The 5 best Intel & AMD single board computers for makers

1. Rock Pi X – x86 on the cheap

2. ODYSSEY-X86J4125 – Intel meets Arduino & Raspberry Pi

3. UP Single Board Computer Family – Cherry Trail to Tiger Lake

4. ODROID-H2+ – Affordable 2.5GbE networking

5. UDOO Bolt – AMD SBC’s for makers

Here are some of our panelists’ comments, also welcome you to join the discussion.

Tonny: The sanest one is android H2+

Piotr: Or just any mini ITX or thin mini ITX as those custom boards have really bad pricing.

Dgp: I haven’t seen many consumer ITX boards with things like GPIO broken out.

Piotr: you can use any Arduino/Microcontroller board you want. And depending on the motherboard it may have COM/Serial GPIO or on the back I/O. And if you go on Aliexpress looking for pico/nano ITX boards then you can ones with lots of serial ports and alike.

Anything that isn’t Raspberry, Arduino, or MicroPython will have tragic support for third-party libraries so even if a custom SBC has GPIO – if it’s not using pre-existing software stack it will be hard to use with more complex stuff if at all.

Gerald: Mini PCs or better a Motherboard with embedded CPU bundle make more sense price-wise than these SBC options

Anonymous: A weak CPU is fine if the price is right.

Odroid-H2+ looks like the sweet spot to me.
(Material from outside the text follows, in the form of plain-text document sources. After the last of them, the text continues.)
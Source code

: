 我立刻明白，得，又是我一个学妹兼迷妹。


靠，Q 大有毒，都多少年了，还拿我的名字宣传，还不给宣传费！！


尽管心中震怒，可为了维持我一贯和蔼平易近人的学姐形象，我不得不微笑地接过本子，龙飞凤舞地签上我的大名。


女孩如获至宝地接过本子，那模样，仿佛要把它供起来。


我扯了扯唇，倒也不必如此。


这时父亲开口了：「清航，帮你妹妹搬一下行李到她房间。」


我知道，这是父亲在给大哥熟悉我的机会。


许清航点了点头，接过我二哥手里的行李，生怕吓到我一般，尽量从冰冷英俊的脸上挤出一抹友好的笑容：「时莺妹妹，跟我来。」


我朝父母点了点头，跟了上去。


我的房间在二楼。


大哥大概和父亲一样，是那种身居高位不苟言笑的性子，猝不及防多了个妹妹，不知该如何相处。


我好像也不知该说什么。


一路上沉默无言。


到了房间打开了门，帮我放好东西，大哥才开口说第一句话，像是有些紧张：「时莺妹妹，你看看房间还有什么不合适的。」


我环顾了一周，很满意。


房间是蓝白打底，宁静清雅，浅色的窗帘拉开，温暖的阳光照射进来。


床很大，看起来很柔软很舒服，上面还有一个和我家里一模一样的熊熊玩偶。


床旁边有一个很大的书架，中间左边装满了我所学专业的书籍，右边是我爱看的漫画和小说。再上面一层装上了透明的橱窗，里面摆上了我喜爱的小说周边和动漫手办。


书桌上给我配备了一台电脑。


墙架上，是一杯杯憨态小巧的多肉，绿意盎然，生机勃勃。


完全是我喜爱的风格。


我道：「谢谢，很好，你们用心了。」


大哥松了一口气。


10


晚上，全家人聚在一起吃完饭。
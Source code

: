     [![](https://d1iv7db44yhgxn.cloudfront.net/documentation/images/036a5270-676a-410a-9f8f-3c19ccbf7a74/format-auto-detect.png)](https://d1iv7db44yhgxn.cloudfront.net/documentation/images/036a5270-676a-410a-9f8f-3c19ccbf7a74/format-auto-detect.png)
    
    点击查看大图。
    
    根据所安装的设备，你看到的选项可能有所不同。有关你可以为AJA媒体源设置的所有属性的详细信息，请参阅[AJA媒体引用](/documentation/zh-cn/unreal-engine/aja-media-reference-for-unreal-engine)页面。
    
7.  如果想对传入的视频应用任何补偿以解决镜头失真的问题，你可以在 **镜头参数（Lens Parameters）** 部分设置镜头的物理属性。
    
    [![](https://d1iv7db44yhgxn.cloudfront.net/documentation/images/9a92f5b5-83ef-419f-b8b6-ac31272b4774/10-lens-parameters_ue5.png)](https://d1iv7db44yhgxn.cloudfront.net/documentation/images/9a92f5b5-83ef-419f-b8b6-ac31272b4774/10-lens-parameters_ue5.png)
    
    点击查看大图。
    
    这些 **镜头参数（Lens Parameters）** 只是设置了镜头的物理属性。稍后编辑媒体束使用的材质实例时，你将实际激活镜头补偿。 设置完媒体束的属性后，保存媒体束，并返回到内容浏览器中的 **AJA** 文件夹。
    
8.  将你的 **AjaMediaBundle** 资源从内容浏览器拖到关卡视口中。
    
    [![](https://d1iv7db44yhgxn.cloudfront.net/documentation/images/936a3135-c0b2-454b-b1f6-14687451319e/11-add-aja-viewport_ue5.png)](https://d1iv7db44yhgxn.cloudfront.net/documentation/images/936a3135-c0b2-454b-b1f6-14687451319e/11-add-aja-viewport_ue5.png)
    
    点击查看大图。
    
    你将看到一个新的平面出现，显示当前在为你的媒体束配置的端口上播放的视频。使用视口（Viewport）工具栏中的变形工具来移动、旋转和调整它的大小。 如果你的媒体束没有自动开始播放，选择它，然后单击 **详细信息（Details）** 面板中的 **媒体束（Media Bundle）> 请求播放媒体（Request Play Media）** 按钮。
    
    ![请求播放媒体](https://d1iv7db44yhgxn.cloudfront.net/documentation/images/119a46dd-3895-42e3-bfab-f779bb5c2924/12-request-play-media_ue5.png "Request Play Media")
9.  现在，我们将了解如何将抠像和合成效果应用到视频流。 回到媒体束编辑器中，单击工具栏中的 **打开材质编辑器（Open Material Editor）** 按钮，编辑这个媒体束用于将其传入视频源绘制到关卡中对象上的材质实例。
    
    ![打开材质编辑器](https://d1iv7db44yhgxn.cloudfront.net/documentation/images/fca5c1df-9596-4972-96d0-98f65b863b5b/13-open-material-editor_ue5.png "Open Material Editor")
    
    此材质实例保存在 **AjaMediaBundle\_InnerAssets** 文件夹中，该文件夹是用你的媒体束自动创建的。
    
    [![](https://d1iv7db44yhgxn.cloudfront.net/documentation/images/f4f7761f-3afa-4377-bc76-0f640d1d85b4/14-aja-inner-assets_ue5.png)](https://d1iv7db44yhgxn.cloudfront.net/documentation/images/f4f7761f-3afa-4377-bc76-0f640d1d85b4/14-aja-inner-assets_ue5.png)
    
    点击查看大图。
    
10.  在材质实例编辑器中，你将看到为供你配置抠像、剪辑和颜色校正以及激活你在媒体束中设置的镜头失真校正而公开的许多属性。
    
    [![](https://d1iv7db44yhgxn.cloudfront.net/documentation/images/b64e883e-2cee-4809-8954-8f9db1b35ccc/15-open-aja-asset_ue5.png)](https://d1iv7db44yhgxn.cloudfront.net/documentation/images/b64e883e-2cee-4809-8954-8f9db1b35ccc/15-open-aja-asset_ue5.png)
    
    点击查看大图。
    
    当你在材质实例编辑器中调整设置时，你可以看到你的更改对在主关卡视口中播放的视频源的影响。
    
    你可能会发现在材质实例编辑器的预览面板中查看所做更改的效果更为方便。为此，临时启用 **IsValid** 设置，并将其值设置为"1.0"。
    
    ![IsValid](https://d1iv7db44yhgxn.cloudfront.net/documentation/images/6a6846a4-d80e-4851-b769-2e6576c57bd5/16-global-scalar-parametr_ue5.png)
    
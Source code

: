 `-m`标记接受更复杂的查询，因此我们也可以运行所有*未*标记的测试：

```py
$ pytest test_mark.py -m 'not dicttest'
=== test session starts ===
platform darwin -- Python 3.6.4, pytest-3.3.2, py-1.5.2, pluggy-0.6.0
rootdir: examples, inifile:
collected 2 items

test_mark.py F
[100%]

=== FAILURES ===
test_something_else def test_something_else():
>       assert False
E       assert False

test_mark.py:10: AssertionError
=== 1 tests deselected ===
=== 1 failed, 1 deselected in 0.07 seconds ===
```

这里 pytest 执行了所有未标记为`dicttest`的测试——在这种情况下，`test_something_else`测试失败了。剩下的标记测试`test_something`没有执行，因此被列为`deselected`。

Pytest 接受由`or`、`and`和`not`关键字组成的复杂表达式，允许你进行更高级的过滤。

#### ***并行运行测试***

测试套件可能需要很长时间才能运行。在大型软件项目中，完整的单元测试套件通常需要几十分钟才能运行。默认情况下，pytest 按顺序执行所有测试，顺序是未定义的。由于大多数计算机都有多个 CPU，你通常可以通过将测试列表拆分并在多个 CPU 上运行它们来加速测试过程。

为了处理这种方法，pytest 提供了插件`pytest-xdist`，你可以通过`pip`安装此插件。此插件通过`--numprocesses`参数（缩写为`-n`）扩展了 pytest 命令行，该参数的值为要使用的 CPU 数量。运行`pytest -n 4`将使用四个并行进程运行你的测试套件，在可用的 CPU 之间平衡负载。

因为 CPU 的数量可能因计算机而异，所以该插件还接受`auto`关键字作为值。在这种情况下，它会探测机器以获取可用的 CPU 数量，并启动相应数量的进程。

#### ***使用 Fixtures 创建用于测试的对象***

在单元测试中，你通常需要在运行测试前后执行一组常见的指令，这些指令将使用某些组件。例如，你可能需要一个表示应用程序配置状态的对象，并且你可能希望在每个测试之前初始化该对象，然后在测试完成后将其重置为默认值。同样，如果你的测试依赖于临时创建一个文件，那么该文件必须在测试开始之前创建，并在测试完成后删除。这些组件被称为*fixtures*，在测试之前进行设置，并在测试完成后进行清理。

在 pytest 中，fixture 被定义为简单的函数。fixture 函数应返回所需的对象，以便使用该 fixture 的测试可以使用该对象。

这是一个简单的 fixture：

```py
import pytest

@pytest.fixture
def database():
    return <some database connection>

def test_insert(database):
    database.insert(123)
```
If they keep about the same price point but update it with new Atom CPUs in the future (Tremont / Jasper Lake, then Gracemont, etc.), it will get very good.

Chas: I think the Alix/APU boards from pcengines.ch should also be on this list.

Willy: That’s a pretty good point, they do provide rich connectivity and good characteristics at quite an affordable price! And they do have an enclosure and a console port, both of which are often the last missing points to put an SBC in a small production.

David: All of the PC Engines x86 compatible 500 MHz AMD Geode LX800 based ALIX boards are currently marked End Of Life (EOL). I suspect the old LX800 part is the reason. The faster x86 compatible AMD GX-412TC quad-core Jaguar Architecture-based APU2/3/4 boards are still current.

Garry: Each SBC has its advantages and disadvantages, the key is what you need.